#### TASK DATA

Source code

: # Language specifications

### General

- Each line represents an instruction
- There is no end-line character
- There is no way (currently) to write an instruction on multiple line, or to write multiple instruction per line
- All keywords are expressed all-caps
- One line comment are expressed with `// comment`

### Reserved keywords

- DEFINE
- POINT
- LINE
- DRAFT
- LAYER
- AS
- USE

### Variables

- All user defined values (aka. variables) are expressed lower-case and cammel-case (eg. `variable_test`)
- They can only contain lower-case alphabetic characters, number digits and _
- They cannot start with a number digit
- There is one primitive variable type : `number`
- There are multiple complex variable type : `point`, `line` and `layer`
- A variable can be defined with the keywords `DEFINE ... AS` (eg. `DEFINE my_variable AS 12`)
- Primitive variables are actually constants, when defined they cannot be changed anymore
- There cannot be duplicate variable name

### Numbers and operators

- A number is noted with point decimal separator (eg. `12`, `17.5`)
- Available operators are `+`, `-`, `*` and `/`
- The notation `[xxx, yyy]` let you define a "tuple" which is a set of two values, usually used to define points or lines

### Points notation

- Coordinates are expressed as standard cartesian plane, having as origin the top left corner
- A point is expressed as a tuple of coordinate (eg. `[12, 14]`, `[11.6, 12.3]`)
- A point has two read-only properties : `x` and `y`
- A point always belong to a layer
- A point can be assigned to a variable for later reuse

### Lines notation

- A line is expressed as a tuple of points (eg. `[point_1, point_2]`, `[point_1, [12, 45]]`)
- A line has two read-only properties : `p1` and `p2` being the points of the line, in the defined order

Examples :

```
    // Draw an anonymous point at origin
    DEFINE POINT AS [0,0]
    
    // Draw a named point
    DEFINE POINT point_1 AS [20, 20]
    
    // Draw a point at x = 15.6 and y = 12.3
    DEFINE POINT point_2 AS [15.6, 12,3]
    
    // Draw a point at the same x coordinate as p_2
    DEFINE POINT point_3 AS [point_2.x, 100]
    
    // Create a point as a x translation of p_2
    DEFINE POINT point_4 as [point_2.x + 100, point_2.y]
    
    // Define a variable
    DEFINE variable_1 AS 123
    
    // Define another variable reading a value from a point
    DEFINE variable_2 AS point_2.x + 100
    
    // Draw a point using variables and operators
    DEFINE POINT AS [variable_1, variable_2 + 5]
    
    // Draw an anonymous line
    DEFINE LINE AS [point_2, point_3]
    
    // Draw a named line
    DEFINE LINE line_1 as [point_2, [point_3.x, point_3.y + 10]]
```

########

> [TASK DIRECTIONS]: Restate, word for word, the listing above from its first line through the line that contains "- A variable", keeping both of those lines.

> [EXERCISE SOLUTION]:
Source code

: # Language specifications

### General

- Each line represents an instruction
- There is no end-line character
- There is no way (currently) to write an instruction on multiple line, or to write multiple instruction per line
- All keywords are expressed all-caps
- One line comment are expressed with `// comment`

### Reserved keywords

- DEFINE
- POINT
- LINE
- DRAFT
- LAYER
- AS
- USE

### Variables

- All user defined values (aka. variables) are expressed lower-case and cammel-case (eg. `variable_test`)
- They can only contain lower-case alphabetic characters, number digits and _
- They cannot start with a number digit
- There is one primitive variable type : `number`
- There are multiple complex variable type : `point`, `line` and `layer`
- A variable can be defined with the keywords `DEFINE ... AS` (eg. `DEFINE my_variable AS 12`)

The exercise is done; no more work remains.